Pruco Life Insurance Company and Subsidiaries

Notes to Consolidated Financial Statements (Unaudited)

- --------------------------------------------------------------------------------

1.       BASIS OF PRESENTATION

The accompanying interim consolidated financial statements have been prepared
pursuant to the rules and regulations for reporting on Form 10-Q on the basis of
accounting principles generally accepted in the United States. These interim
financial statements are unaudited but reflect all adjustments which, in the
opinion of management, are necessary to provide a fair presentation of the
consolidated results of operations and financial condition of the Pruco Life
Insurance Company ("the Company"), a wholly owned subsidiary of The Prudential
Insurance Company of America ("Prudential"), for the interim periods presented.
All such adjustments are of a normal recurring nature. The results of operations
for any interim period are not necessarily indicative of results for a full
year. Certain amounts in the Company's prior year consolidated financial
statements have been reclassified to conform with the 2001 presentation. These
financial statements should be read in conjunction with the consolidated
financial statements and notes thereto contained in the Company's Annual Report
on Form 10-K for the year ended December 31, 2000.

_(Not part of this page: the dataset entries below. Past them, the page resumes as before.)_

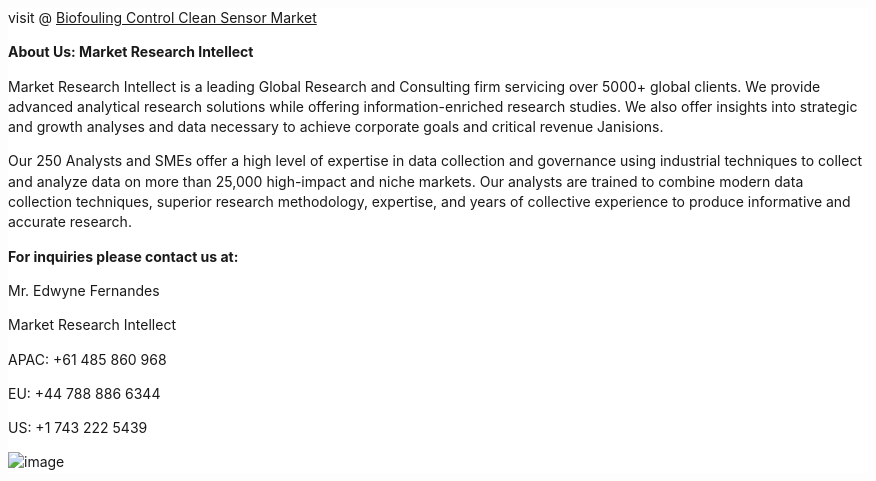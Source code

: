 visit&nbsp;@</strong>&nbsp;</span><span class="font-[700]"><a href="https://www.marketresearchintellect.com/product/biofouling-control-clean-sensor-market/?utm_source=Linkedin&utm_medium=041" target="_blank" data-tracking-control-name="article-ssr-frontend-pulse_little-text-block" data-tracking-will-navigate="" data-test-link="">Biofouling Control Clean Sensor Market</a></span></p><p><strong><span class="font-[700]">About Us: Market Research Intellect</span></strong></p><p><span class="">Market Research Intellect is a leading Global Research and Consulting firm servicing over 5000+ global clients. We provide advanced analytical research solutions while offering information-enriched research studies.&nbsp;</span>We also offer insights into strategic and growth analyses and data necessary to achieve corporate goals and critical revenue Janisions.</p><p><span class="">Our 250 Analysts and SMEs offer a high level of expertise in data collection and governance using industrial techniques to collect and analyze data on more than 25,000 high-impact and niche markets. Our analysts are trained to combine modern data collection techniques, superior research methodology, expertise, and years of collective experience to produce informative and accurate research.</span></p><p><strong>For inquiries please contact us at:</strong></p><p>Mr. Edwyne Fernandes</p><p>Market Research Intellect</p><p>APAC: +61 485 860 968</p><p>EU: +44 788 886 6344</p><p>US: +1 743 222 5439</p>
![image](https://github.com/user-attachments/assets/fcc37bcf-6ef6-4af5-9e4f-5bf4bd201b9b)
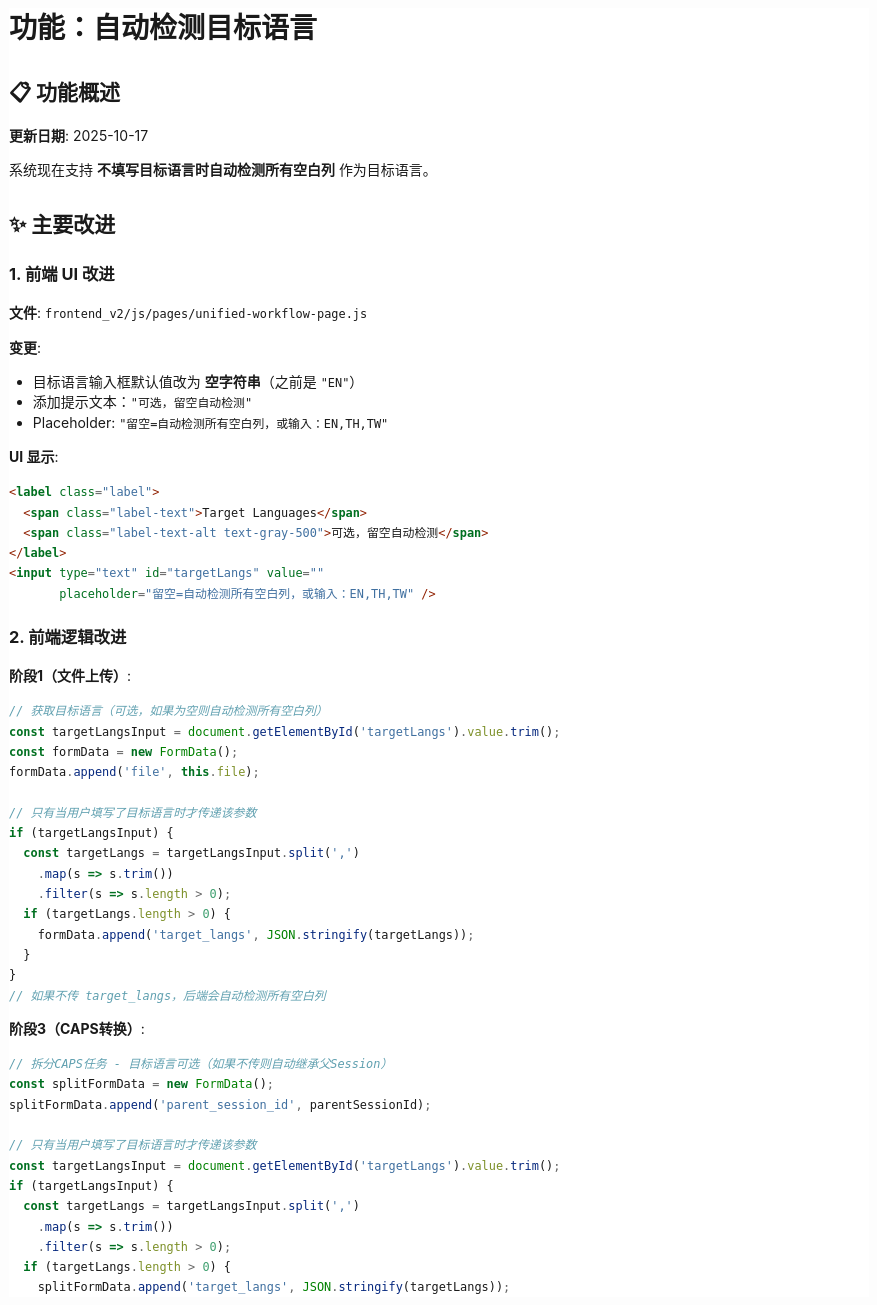 # 功能：自动检测目标语言

## 📋 功能概述

**更新日期**: 2025-10-17

系统现在支持 **不填写目标语言时自动检测所有空白列** 作为目标语言。

## ✨ 主要改进

### 1. 前端 UI 改进

**文件**: `frontend_v2/js/pages/unified-workflow-page.js`

**变更**:
- 目标语言输入框默认值改为 **空字符串**（之前是 `"EN"`）
- 添加提示文本：`"可选，留空自动检测"`
- Placeholder: `"留空=自动检测所有空白列，或输入：EN,TH,TW"`

**UI 显示**:
```html
<label class="label">
  <span class="label-text">Target Languages</span>
  <span class="label-text-alt text-gray-500">可选，留空自动检测</span>
</label>
<input type="text" id="targetLangs" value=""
       placeholder="留空=自动检测所有空白列，或输入：EN,TH,TW" />
```

### 2. 前端逻辑改进

**阶段1（文件上传）**:
```javascript
// 获取目标语言（可选，如果为空则自动检测所有空白列）
const targetLangsInput = document.getElementById('targetLangs').value.trim();
const formData = new FormData();
formData.append('file', this.file);

// 只有当用户填写了目标语言时才传递该参数
if (targetLangsInput) {
  const targetLangs = targetLangsInput.split(',')
    .map(s => s.trim())
    .filter(s => s.length > 0);
  if (targetLangs.length > 0) {
    formData.append('target_langs', JSON.stringify(targetLangs));
  }
}
// 如果不传 target_langs，后端会自动检测所有空白列
```

**阶段3（CAPS转换）**:
```javascript
// 拆分CAPS任务 - 目标语言可选（如果不传则自动继承父Session）
const splitFormData = new FormData();
splitFormData.append('parent_session_id', parentSessionId);

// 只有当用户填写了目标语言时才传递该参数
const targetLangsInput = document.getElementById('targetLangs').value.trim();
if (targetLangsInput) {
  const targetLangs = targetLangsInput.split(',')
    .map(s => s.trim())
    .filter(s => s.length > 0);
  if (targetLangs.length > 0) {
    splitFormData.append('target_langs', JSON.stringify(targetLangs));
```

2.       CONTINGENCIES AND LITIGATION

Prudential and the Company are subject to legal and regulatory actions in the
ordinary course of their businesses, including class actions. Pending legal and
regulatory actions include proceedings relating to aspects of the businesses and
operations that are specific to the Company and Prudential and that are typical
of the businesses in which the Company and Prudential operate. Some of these
proceedings have been brought on behalf of various alleged classes of
complainants. In certain of these matters, the plaintiffs are seeking large
and/or indeterminate amounts, including punitive or exemplary damages.

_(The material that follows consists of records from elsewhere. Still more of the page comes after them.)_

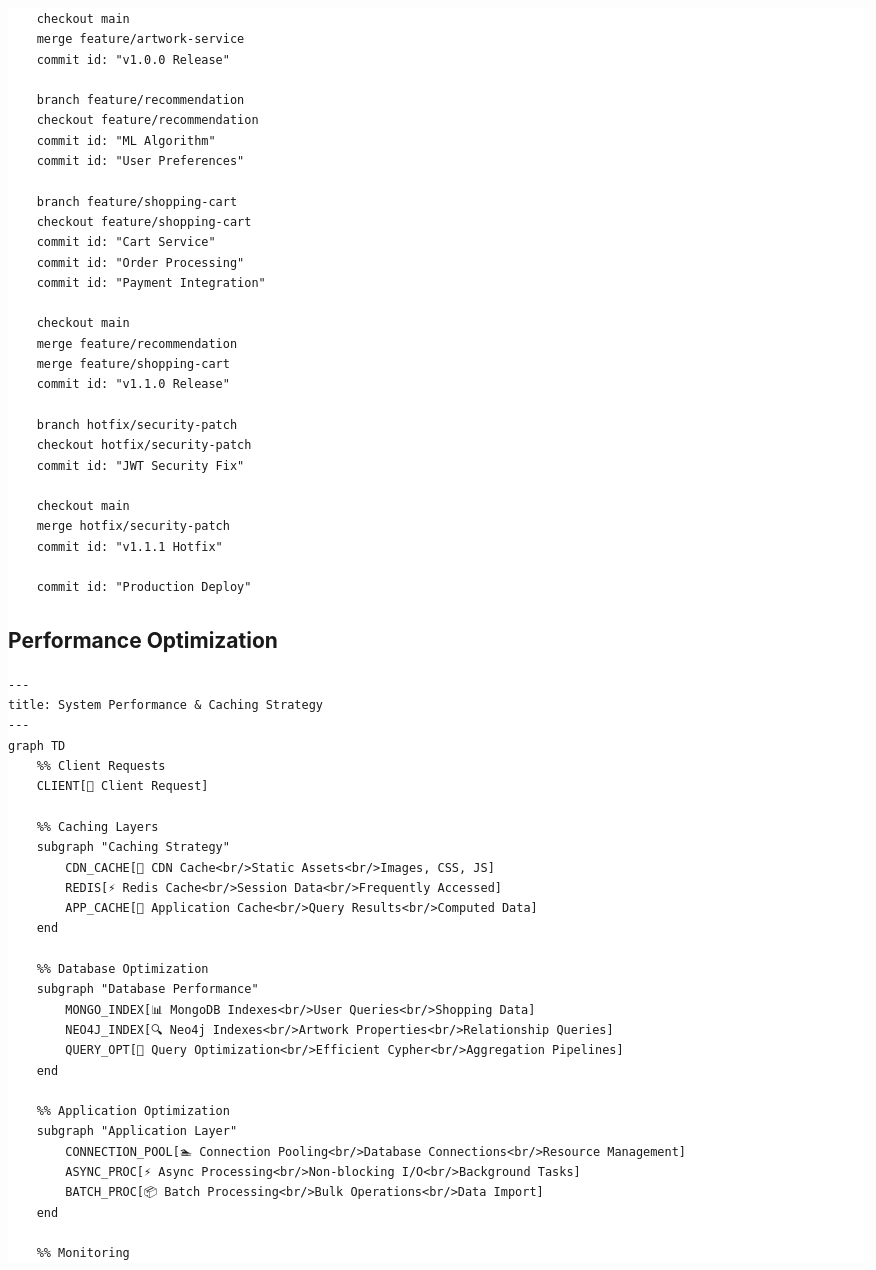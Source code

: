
 ```mermaid
    checkout main
    merge feature/artwork-service
    commit id: "v1.0.0 Release"
    
    branch feature/recommendation
    checkout feature/recommendation
    commit id: "ML Algorithm"
    commit id: "User Preferences"
    
    branch feature/shopping-cart
    checkout feature/shopping-cart
    commit id: "Cart Service"
    commit id: "Order Processing"
    commit id: "Payment Integration"
    
    checkout main
    merge feature/recommendation
    merge feature/shopping-cart
    commit id: "v1.1.0 Release"
    
    branch hotfix/security-patch
    checkout hotfix/security-patch
    commit id: "JWT Security Fix"
    
    checkout main
    merge hotfix/security-patch
    commit id: "v1.1.1 Hotfix"
    
    commit id: "Production Deploy"
```

## Performance Optimization

```mermaid
---
title: System Performance & Caching Strategy
---
graph TD
    %% Client Requests
    CLIENT[👤 Client Request]
    
    %% Caching Layers
    subgraph "Caching Strategy"
        CDN_CACHE[🚀 CDN Cache<br/>Static Assets<br/>Images, CSS, JS]
        REDIS[⚡ Redis Cache<br/>Session Data<br/>Frequently Accessed]
        APP_CACHE[🔄 Application Cache<br/>Query Results<br/>Computed Data]
    end
    
    %% Database Optimization
    subgraph "Database Performance"
        MONGO_INDEX[📊 MongoDB Indexes<br/>User Queries<br/>Shopping Data]
        NEO4J_INDEX[🔍 Neo4j Indexes<br/>Artwork Properties<br/>Relationship Queries]
        QUERY_OPT[🎯 Query Optimization<br/>Efficient Cypher<br/>Aggregation Pipelines]
    end
    
    %% Application Optimization
    subgraph "Application Layer"
        CONNECTION_POOL[🏊 Connection Pooling<br/>Database Connections<br/>Resource Management]
        ASYNC_PROC[⚡ Async Processing<br/>Non-blocking I/O<br/>Background Tasks]
        BATCH_PROC[📦 Batch Processing<br/>Bulk Operations<br/>Data Import]
    end
    
    %% Monitoring
```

Beginning in 1995, regulatory authorities and customers brought significant
regulatory actions and civil litigation against the Company and Prudential
involving individual life insurance sales practices. In 1996, Prudential, on
behalf of itself and many of its life insurance subsidiaries including the
Company entered into settlement agreements with relevant insurance regulatory
authorities and plaintiffs in the principal life insurance sales practices class
action lawsuit covering policyholders of individual permanent life insurance
policies issued in the United States from 1982 to 1995. Pursuant to the
settlements, the companies agreed to various changes to their sales and business
practices controls, to a series of fines, and to provide specific forms of
relief to eligible class members. Virtually all claims by class members filed in
connection with the settlements have been resolved and virtually all aspects of
the remediation program have been satisfied. While the approval of the class
action settlement is now final, Prudential and the Company remain subject to
oversight and review by insurance regulators and other regulatory authorities
with respect to its sales practices and the conduct of the remediation program.
The U.S. District Court has also retained jurisdiction as to all matters
relating to the administration, consummation, enforcement and interpretation of
the settlements.

As of March 31, 2001, Prudential and/or the Company remained a party to
approximately 61 individual sales practices actions filed by policyholders who
"opted out" of the class action settlement relating to permanent life insurance
policies issued in the United States between 1982 and 1995. In addition, there
were 48 sales practices actions pending that were filed by policyholders who
were members of the class and who failed to "opt out" of the class action
settlement. Prudential and the Company believed that those actions are governed
by the class settlement release and expects them to be enjoined and/or
dismissed. Additional suits may be filed by class members who "opted out" of the
class settlements or who failed to "opt out" but nevertheless seek to proceed
against Prudential and/or the Company. A number of the plaintiffs in these cases
seek large and/or indeterminate amounts, including punitive or exemplary
damages. Some of these actions are brought on behalf of multiple plaintiffs. It
is possible that substantial punitive damages might be awarded in any of these
actions and particularly in an action involving multiple plaintiffs.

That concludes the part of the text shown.